As Perelman was planning his wedding and going about his very busy business, fate was working to give him a burly shove toward his mentor. Airspeed knew that Thomas Hughes was going to be leaving the team. They knew they needed to bring in a new member. All four of them proposed potential teammates. Perelman’s name came up. At a January 2016 tunnel meet in New Hampshire, Airspeed member Niklas Hemlin brought the idea up to a baffled Perelman: Would he consider trying out?
“It was totally out of the blue,” Perelman said, “and it seemed impossibly remote. Nik told me to give it some serious thought, but my initial instinct was that, while the idea was really amazing, there is obviously no way it could work.”
He did, however, take Hemlin’s words seriously. He talked it over with his fiancée, Hannah (now his wife). He talked it over with his employer. And, the more thought he gave it, the more possible it started to seem. When he determined that it just might work, he reached out to Hemlin. He was willing to try. He went out to Arizona to fly with the team.
Team member Thiago Gomes had had an injury, so Perelman filled his slot in a training camp. The camp served as Perelman’s tryout. While he was certainly no stranger to auditions—before skydiving, he was a musician, with plenty of orchestra auditions under his belt—that was a very different type of competition, and this carried significantly more emotional weight.
You Have to Do This
“I was told that the team would have a decision by ‘x’ date,” he remembered, “and there were other factors within the team that kept pushing it back. I needed to know if it was going to happen. My whole life would change, and Hannah’s whole life would change, and I would need to get going in that direction. If it wasn’t going to happen, then I would need to know so I could continue in this direction. I had continuously building anxiety about it.”

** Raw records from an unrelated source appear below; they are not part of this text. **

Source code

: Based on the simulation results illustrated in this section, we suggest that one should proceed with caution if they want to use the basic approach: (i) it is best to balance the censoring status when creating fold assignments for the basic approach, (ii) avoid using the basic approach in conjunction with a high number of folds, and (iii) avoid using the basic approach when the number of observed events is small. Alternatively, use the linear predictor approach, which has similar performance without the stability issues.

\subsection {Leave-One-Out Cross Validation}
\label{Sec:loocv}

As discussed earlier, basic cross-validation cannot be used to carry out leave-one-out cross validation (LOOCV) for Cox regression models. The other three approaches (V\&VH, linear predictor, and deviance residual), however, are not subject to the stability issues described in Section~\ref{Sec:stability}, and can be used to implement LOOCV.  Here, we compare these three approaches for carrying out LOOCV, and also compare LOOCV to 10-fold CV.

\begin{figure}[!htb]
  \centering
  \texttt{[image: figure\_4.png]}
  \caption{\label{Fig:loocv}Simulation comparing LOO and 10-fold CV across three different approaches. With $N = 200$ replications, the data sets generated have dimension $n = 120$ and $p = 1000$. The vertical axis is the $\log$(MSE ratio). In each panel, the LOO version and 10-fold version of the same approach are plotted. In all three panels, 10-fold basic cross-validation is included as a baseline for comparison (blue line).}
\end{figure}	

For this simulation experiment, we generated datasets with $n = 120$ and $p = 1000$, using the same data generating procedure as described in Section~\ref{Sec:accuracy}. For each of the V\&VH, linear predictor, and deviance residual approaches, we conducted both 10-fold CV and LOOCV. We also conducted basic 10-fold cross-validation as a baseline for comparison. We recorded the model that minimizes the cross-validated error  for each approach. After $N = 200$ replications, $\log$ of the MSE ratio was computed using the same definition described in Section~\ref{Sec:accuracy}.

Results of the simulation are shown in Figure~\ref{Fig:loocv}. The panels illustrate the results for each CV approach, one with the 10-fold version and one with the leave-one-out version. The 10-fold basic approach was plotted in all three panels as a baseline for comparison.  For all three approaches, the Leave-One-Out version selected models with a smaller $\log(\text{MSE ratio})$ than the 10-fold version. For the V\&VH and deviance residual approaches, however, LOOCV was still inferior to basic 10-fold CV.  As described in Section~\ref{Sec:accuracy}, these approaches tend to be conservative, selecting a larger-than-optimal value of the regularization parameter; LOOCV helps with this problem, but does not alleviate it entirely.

Of course, that day did come. In May of 2016, Perelman got a phone call from Hemlin. The message was simple: “We want you on the team. Give us a call back and let us know if it is a yes or a no.”

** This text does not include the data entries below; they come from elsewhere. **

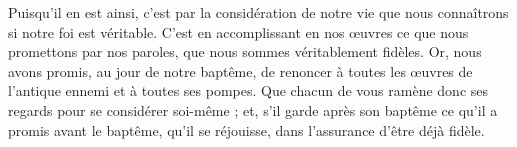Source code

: Puisqu’il en est ainsi, c’est par la considération de notre vie que nous connaîtrons si notre foi est véritable. C’est en accomplissant en nos œuvres ce que nous promettons par nos paroles, que nous sommes véritablement fidèles. Or, nous avons promis, au jour de notre baptême, de renoncer à toutes les œuvres de l’antique ennemi et à toutes ses pompes. Que chacun de vous ramène donc ses regards pour se considérer soi-même ; et, s’il garde après son baptême ce qu’il a promis avant le baptême, qu’il se réjouisse, dans l’assurance d’être déjà fidèle.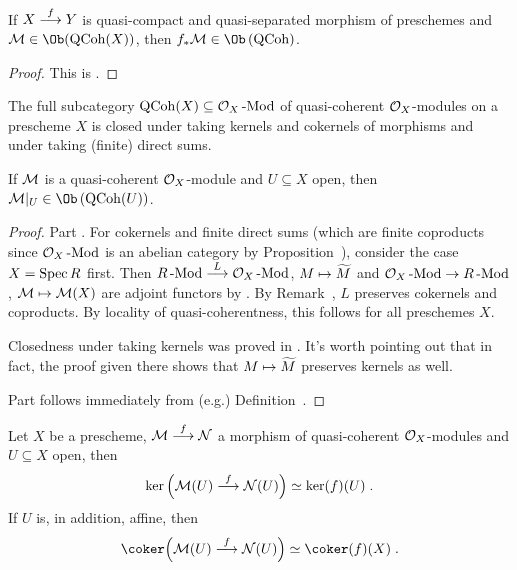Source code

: \documentclass[a4paper,parskip=half,numbers=enddot, DIV=12]{scrreprt}
\begin{document}
\begin{prop}
	If $X\morphism[f]Y$ is quasi-compact and quasi-separated morphism of preschemes and $\Mm\in\Ob(\cat{QCoh}(X))$, then $f_*\Mm\in\Ob\left(\cat{QCoh}\right)$.
\end{prop}
\begin{proof}
	This is \cite[Proposition~1.5.2]{alggeo1}.
\end{proof}
\begin{prop}
	\begin{alphanumerate}
		\item {}The full subcategory $\operatorname{QCoh}(X)\subseteq\mathcal{O}_X\operatorname{-Mod}$ of quasi-coherent $\mathcal{O}_X$-modules on a prescheme $X$ is closed under taking kernels and cokernels of morphisms and under taking (finite) direct sums.
		\item If $\mathcal{M}$ is a quasi-coherent $\mathcal{O}_X$-module and $U\subseteq X$ open, then $\Mm|_U\in\Ob\left(\cat{QCoh}(U)\right)$.
	\end{alphanumerate}
\end{prop}
\begin{proof}
	Part . For cokernels and finite direct sums (which are finite coproducts since $\mathcal{O}_X\operatorname{-Mod}$ is an abelian category by Proposition~), consider the case $X=\operatorname{Spec} R$ first. Then $R\cat{-Mod}\morphism[L]\Oo_X\cat{-Mod}$, $M\mapsto\snake{M}$ and $\Oo_X\cat{-Mod}\morphism R\cat{-Mod}$, $\mathcal{M}\mapsto\mathcal{M}(X)$ are adjoint functors by . By Remark~, $L$ preserves cokernels and coproducts. By locality of quasi-coherentness, this follows for all preschemes $X$.
	
	Closedness under taking kernels was proved in \cite[Fact~1.5.3]{alggeo1}. It's worth pointing out that in fact, the proof given there shows that $M\mapsto\snake{M}$ preserves kernels as well. 
	
	Part  follows immediately from (e.g.) Definition~.
\end{proof}
\begin{cor}
	Let $X$ be a prescheme, $\Mm\morphism[f]\Nn$ a morphism of quasi-coherent $\mathcal{O}_X$-modules and $U\subseteq X$ open, then
	\begin{align*}
		\ker\Big(\Mm(U)\morphism[f]\Nn(U)\Big)\simeq\ker(f)(U)\;.
	\end{align*}
	If $U$ is, in addition, affine, then
	\begin{align*}
		\coker\Big(\Mm(U)\morphism[f]\Nn(U)\Big)\simeq\coker(f)(X)\;.
	\end{align*}
\end{cor}
\end{document}
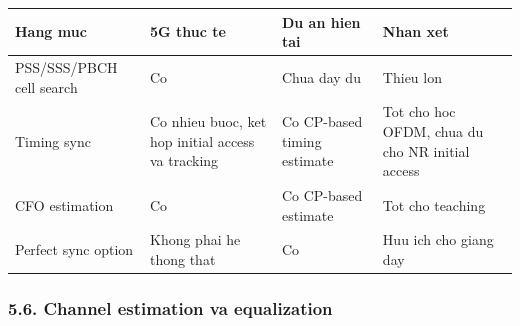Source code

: \documentclass[
  vietnamese,
  a4paper,
  11pt]{article}
\newcounter{none} %
\begin{document}
{\def\LTcaptype{none} %
\begin{longtable}[]{@{}
  >{\raggedright\arraybackslash}p{}
  >{\raggedright\arraybackslash}p{}
  >{\raggedright\arraybackslash}p{}
  >{\raggedright\arraybackslash}p{}@{}}
\toprule\noalign{}
\begin{minipage}[b]{\linewidth}\raggedright
Hang muc
\end{minipage} & \begin{minipage}[b]{\linewidth}\raggedright
5G thuc te
\end{minipage} & \begin{minipage}[b]{\linewidth}\raggedright
Du an hien tai
\end{minipage} & \begin{minipage}[b]{\linewidth}\raggedright
Nhan xet
\end{minipage} \\
\midrule\noalign{}
\endhead
\bottomrule\noalign{}
\endlastfoot
PSS/SSS/PBCH cell search & Co & Chua day du & Thieu lon \\
Timing sync & Co nhieu buoc, ket hop initial access va tracking & Co
CP-based timing estimate & Tot cho hoc OFDM, chua du cho NR initial
access \\
CFO estimation & Co & Co CP-based estimate & Tot cho teaching \\
Perfect sync option & Khong phai he thong that & Co & Huu ich cho giang
day \\
\end{longtable}
}

\subsubsection{5.6. Channel estimation va
equalization}\label{channel-estimation-va-equalization}
\end{document}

“I was there with my wife and her family when I got the call,” Perelman said. “There were so many mixed emotions. If I said yes, I knew there were going to be drastic changes and I didn’t know how they would affect us. If I said no, this opportunity would never present itself again. If I said yes, I would pull my wife away from everything she knew. I definitely couldn’t do it—or even have made the decision—without her. And there was so, so much excitement. Being on this team had been a dream since I started skydiving.”
“I remember Hannah saying something along the lines of, ‘You know you have to do this; just call back and say yes,’” he said. “She gave me that push. So I did.”

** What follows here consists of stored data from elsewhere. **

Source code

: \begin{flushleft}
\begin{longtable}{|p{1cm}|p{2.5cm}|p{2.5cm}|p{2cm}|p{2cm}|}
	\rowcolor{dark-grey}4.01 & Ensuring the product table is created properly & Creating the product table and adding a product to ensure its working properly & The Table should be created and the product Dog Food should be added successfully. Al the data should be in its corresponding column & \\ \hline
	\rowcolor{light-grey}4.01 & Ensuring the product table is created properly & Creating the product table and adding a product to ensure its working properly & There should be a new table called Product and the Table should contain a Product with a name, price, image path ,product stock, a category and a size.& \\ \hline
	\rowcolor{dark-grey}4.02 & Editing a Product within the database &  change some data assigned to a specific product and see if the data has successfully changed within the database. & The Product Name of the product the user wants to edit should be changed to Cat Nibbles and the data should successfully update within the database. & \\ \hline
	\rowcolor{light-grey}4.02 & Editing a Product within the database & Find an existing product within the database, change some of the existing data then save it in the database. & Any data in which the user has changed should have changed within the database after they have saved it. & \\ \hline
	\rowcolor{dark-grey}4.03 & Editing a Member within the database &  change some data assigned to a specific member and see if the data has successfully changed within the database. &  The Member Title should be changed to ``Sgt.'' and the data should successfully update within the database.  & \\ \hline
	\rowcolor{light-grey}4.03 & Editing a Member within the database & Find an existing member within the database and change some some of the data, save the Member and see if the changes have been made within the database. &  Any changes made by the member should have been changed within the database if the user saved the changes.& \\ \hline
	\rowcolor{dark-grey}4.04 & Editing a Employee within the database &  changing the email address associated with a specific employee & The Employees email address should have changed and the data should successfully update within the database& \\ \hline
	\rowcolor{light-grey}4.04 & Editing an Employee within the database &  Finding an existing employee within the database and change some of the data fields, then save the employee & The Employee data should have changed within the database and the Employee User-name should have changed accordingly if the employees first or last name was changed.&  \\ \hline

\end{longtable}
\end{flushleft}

In a few months, Perelman went from not having Airspeed on his radar at all to planning a totally new direction in life that revolved around it. He and Hannah were moving to Arizona. The pair landed in January of 2017.
“I definitely remember feeling excited and nervous on that first day,” he recalled, “not knowing what to expect. It all blurred together, everything there was to learn. Everything else I have done in skydiving up to that point had been completely different. I had done what I considered serious teams on a high level, but I had never been on a team that took the training and the end results so seriously.”
Breathing Through the Pressure
By February, the competition pressure was already on. Airspeed headed out to the Paraclete XP wind tunnel in North Carolina for an indoor competition. The new lineup had been together for only two months. So there Perelman was, at his first competition with Airspeed, scant weeks into the gig, feeling the burning gaze of everyone in the 4-way skydiving world.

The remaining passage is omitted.